Task not serializable while using REPL


#1

another basics going wrong

I am trying to read a file in spark context and trying to skip the header of the file by doing this

scala > val read = sc.textFile(“file path”)
scala > val header = read.first
scala > val restfile = read.map(rec => row != header)

with these I get error “org.apache.spark.SparkException: Task not serializable”.

how does serialization work in this scenario… what to know the basic.

note: I know there other methods to skip the header of the file. I would however would like to know the concept of serialization in this context. Please share your views.

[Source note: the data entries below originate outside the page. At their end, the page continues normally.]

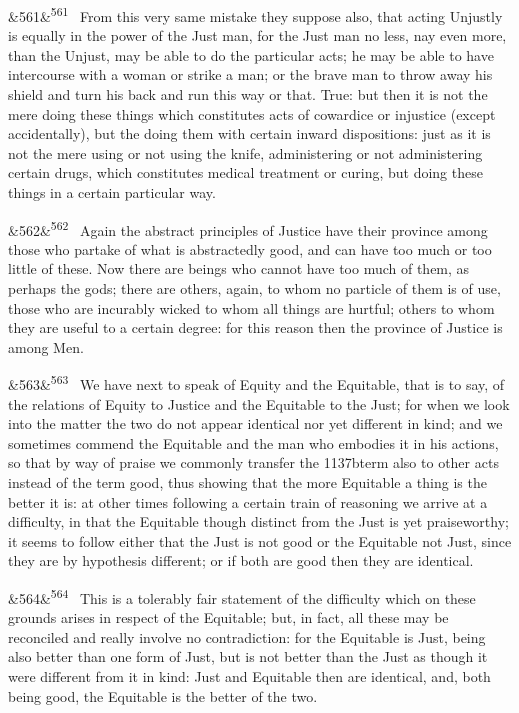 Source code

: \documentclass[12pt]{article}
\newcommand{\para}[1][]{\par\noindent\ifx&#1&\else\textsuperscript{\footnotesize #1}~\fi}
\begin{document}
\para[561] From this very same mistake they suppose also, that acting Unjustly is equally in the power of the Just man, for the Just man no less, nay even more, than the Unjust, may be able to do the particular acts; he may be able to have intercourse with a woman or strike a man; or the brave man to throw away his shield and turn his back and run this way or that. True: but then it is not the mere doing these things which constitutes acts of cowardice or injustice (except accidentally), but the doing them with certain inward dispositions: just as it is not the mere using or not using the knife, administering or not administering certain drugs, which constitutes medical treatment or curing, but doing these things in a certain particular way.

\para[562] Again the abstract principles of Justice have their province among those who partake of what is abstractedly good, and can have too much or too little of these. Now there are beings who cannot have too much of them, as perhaps the gods; there are others, again, to whom no particle of them is of use, those who are incurably wicked to whom all things are hurtful; others to whom they are useful to a certain degree: for this reason then the province of Justice is among Men.

\para[563] We have next to speak of Equity and the Equitable, that is to say, of the relations of Equity to Justice and the Equitable to the Just; for when we look into the matter the two do not appear identical nor yet different in kind; and we sometimes commend the Equitable and the man who embodies it in his actions, so that by way of praise we commonly transfer the 1137bterm also to other acts instead of the term good, thus showing that the more Equitable a thing is the better it is: at other times following a certain train of reasoning we arrive at a difficulty, in that the Equitable though distinct from the Just is yet praiseworthy; it seems to follow either that the Just is not good or the Equitable not Just, since they are by hypothesis different; or if both are good then they are identical.

\para[564] This is a tolerably fair statement of the difficulty which on these grounds arises in respect of the Equitable; but, in fact, all these may be reconciled and really involve no contradiction: for the Equitable is Just, being also better than one form of Just, but is not better than the Just as though it were different from it in kind: Just and Equitable then are identical, and, both being good, the Equitable is the better of the two.
\end{document}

Learn Spark 1.6.x or Spark 2.x on our state of the art big data labs

  • Click here for access to state of the art 13 node Hadoop and Spark Cluster


#2

correction there is typo in the code. Should be

scala > val read = sc.textFile(“file path”)
scala > val header = read.first
scala > val restfile = read.map(rec => rec != header)


#3

Where are you running this? Can you paste the complete log you got?


#4

here is the code I am running:
val read = sc.textFile(“hdfs:///user/edureka/data/ls2014.tsv”)
val header = read.first
val data = read.filter(row => (row != header))

error that i get:

scala> val data = read.filter(row => (row != header))
org.apache.spark.SparkException: Task not serializable
at org.apache.spark.util.ClosureCleaner$.ensureSerializable(ClosureCleaner.scala:298)
at org.apache.spark.util.ClosureCleaner$.org$apache$spark$util$ClosureCleaner$$clean(ClosureCleaner.scala:288)
at org.apache.spark.util.ClosureCleaner$.clean(ClosureCleaner.scala:108)
at org.apache.spark.SparkContext.clean(SparkContext.scala:2101)
at org.apache.spark.rdd.RDD$$anonfun$filter$1.apply(RDD.scala:387)
at org.apache.spark.rdd.RDD$$anonfun$filter$1.apply(RDD.scala:386)
at org.apache.spark.rdd.RDDOperationScope$.withScope(RDDOperationScope.scala:151)
at org.apache.spark.rdd.RDDOperationScope$.withScope(RDDOperationScope.scala:112)
at org.apache.spark.rdd.RDD.withScope(RDD.scala:362)
at org.apache.spark.rdd.RDD.filter(RDD.scala:386)
… 46 elided
Caused by: java.io.NotSerializableException: org.apache.spark.SparkContext
Serialization stack:
- object not serializable (class: org.apache.spark.SparkContext, value: org.apache.spark.SparkContext@1eab8437)
- field (class: $iw, name: sc, type: class org.apache.spark.SparkContext)
- object (class $iw, $iw@4402ed61)
- field (class: $iw, name: $iw, type: class $iw)
- object (class $iw, $iw@ad6255e)
- field (class: $iw, name: $iw, type: class $iw)
- object (class $iw, $iw@77511e9c)
- field (class: $iw, name: $iw, type: class $iw)
- object (class $iw, $iw@35d145fb)
- field (class: $iw, name: $iw, type: class $iw)
- object (class $iw, $iw@2a6871ad)
- field (class: $iw, name: $iw, type: class $iw)
- object (class $iw, $iw@42d96745)
- field (class: $line15.$read, name: $iw, type: class $iw)
- object (class $line15.$read, $line15.$read@4cddc3d9)
- field (class: $iw, name: $line15$read, type: class $line15.$read)
- object (class $iw, $iw@363e2009)
- field (class: $iw, name: $outer, type: class $iw)
- object (class $iw, $iw@15af06f)
- field (class: $anonfun$1, name: $outer, type: class $iw)
- object (class $anonfun$1, )
at org.apache.spark.serializer.SerializationDebugger$.improveException(SerializationDebugger.scala:40)
at org.apache.spark.serializer.JavaSerializationStream.writeObject(JavaSerializer.scala:46)
at org.apache.spark.serializer.JavaSerializerInstance.serialize(JavaSerializer.scala:100)
at org.apache.spark.util.ClosureCleaner$.ensureSerializable(ClosureCleaner.scala:295)
… 55 more


#5

I am running the code in REPL.


#6

You are using the environment provided by Edureka. We are not sure how their environment is setup, hence it is tough for us to troubleshoot these issues.

I would highly recommend to use Cloudera QuickStart VM or Hortonworks Sandbox which are thoroughly tested.

You might have to check with Edureka to troubleshoot these issues.